# Problem to work on
Look through the records below for the line with "original-marker orders, so" and the line with "The quadratic coefficient", then return those lines and all lines between, exactly.

Data records:
☆ ☆ ☆ ☆ ☆ ☆ ☆

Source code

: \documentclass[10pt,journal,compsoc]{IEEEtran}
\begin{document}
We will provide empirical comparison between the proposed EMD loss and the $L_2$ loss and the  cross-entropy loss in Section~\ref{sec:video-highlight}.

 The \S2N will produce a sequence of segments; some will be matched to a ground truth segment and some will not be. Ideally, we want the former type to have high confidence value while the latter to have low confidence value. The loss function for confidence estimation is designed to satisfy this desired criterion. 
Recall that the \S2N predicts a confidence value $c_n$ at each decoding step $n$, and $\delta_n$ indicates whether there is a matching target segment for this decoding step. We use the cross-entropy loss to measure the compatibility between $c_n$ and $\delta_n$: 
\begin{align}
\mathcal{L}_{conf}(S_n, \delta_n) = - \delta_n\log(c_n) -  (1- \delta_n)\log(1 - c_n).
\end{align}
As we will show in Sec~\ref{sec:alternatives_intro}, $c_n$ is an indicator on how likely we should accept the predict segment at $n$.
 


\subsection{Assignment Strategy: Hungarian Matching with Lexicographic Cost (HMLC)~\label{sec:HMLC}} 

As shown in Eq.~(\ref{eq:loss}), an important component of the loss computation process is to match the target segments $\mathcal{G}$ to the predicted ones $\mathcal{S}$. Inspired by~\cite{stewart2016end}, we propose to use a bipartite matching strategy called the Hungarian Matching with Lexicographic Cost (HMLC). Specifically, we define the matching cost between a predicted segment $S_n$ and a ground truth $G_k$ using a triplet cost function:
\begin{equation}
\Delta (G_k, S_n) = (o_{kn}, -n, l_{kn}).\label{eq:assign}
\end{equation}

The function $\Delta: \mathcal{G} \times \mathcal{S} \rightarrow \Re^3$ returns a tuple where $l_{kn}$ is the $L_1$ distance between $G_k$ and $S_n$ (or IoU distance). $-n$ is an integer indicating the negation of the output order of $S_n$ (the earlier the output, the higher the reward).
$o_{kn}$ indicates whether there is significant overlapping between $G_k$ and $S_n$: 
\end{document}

☆ ☆ ☆ ☆ ☆ ☆ ☆

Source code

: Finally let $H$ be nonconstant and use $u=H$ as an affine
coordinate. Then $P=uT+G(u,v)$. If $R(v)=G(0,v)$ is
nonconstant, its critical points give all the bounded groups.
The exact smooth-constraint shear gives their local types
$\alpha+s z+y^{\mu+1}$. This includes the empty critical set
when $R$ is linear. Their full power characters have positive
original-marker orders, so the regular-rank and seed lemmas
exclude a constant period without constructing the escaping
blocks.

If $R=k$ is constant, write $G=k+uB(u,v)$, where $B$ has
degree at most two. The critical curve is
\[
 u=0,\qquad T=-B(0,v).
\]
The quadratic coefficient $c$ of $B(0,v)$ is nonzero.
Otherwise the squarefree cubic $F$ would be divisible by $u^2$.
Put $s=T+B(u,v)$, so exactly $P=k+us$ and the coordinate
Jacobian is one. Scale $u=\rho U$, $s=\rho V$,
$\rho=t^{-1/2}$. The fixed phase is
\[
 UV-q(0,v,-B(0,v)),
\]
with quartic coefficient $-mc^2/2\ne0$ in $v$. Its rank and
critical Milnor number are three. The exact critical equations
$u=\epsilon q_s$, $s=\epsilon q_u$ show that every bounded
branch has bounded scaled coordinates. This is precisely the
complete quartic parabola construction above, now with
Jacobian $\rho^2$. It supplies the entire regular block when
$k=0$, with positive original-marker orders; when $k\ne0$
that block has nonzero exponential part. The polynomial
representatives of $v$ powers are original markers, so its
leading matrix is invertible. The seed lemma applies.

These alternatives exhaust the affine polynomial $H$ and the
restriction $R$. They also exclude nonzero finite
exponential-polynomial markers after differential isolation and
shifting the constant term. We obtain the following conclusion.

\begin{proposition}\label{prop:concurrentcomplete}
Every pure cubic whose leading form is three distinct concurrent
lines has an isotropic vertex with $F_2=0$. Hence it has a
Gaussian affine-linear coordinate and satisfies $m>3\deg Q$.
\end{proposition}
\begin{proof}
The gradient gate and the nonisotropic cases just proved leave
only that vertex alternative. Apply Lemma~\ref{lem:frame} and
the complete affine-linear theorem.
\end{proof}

☆ ☆ ☆ ☆ ☆ ☆ ☆

# Task response
original-marker orders, so the regular-rank and seed lemmas
exclude a constant period without constructing the escaping
blocks.

If $R=k$ is constant, write $G=k+uB(u,v)$, where $B$ has
degree at most two. The critical curve is
\[
 u=0,\qquad T=-B(0,v).
\]
The quadratic coefficient $c$ of $B(0,v)$ is nonzero.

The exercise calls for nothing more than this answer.